WORK REQUEST. Where a line below holds the string "więcej", that line goes into the answer.

DATASET ENTRIES.
--------
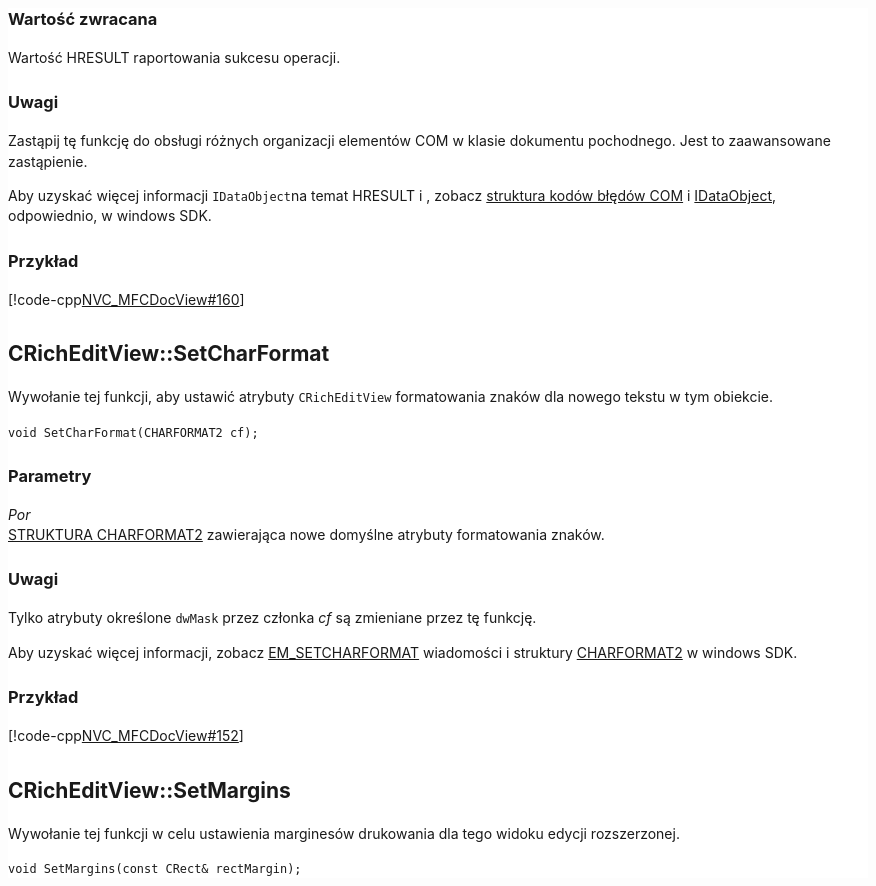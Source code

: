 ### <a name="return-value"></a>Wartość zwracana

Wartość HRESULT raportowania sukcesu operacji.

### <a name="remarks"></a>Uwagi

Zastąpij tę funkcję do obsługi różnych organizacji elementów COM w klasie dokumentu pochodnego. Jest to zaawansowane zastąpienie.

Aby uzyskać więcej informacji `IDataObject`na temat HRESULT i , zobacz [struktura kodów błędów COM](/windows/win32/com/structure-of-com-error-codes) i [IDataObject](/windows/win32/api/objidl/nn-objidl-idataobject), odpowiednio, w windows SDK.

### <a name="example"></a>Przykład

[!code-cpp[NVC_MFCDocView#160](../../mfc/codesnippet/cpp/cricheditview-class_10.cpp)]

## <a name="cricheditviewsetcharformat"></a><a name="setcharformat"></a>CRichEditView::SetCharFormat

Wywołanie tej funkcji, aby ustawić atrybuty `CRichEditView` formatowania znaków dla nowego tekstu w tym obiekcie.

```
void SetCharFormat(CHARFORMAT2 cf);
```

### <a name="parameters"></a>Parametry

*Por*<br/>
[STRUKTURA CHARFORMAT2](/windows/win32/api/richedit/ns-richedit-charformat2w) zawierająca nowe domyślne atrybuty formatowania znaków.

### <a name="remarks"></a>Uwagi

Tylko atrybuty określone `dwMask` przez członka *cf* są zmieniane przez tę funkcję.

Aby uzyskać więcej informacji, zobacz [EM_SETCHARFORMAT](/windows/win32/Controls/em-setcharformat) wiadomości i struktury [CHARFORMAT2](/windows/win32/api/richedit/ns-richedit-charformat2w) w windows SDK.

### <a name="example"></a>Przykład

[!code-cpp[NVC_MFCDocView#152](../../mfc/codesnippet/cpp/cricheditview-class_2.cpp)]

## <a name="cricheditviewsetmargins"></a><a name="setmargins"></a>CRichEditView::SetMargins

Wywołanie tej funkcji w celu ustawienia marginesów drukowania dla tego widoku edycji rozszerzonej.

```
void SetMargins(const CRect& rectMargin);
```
--------
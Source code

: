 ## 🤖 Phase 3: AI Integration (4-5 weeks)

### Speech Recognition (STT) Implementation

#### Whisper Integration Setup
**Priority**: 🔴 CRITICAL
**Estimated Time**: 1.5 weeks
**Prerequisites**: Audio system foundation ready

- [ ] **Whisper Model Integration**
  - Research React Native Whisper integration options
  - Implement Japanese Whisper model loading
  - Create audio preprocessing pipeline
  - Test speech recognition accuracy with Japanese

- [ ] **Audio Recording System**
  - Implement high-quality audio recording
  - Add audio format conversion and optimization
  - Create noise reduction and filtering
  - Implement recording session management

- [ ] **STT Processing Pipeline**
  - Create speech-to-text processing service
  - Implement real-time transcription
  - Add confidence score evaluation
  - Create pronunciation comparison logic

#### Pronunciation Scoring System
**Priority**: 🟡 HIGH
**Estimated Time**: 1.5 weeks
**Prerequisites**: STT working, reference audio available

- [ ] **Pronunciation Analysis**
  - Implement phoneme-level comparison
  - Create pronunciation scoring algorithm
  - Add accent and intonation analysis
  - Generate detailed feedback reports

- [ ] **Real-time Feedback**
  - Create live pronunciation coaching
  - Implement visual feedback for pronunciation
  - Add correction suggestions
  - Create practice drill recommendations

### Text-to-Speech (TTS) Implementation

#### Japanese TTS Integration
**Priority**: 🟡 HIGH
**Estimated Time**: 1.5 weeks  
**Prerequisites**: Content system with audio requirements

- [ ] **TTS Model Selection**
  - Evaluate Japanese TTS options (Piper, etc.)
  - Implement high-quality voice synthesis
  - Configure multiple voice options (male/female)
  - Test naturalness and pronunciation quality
--------
FINAL ANSWER.
Aby uzyskać więcej informacji `IDataObject`na temat HRESULT i , zobacz [struktura kodów błędów COM](/windows/win32/com/structure-of-com-error-codes) i [IDataObject](/windows/win32/api/objidl/nn-objidl-idataobject), odpowiednio, w windows SDK.
Aby uzyskać więcej informacji, zobacz [EM_SETCHARFORMAT](/windows/win32/Controls/em-setcharformat) wiadomości i struktury [CHARFORMAT2](/windows/win32/api/richedit/ns-richedit-charformat2w) w windows SDK.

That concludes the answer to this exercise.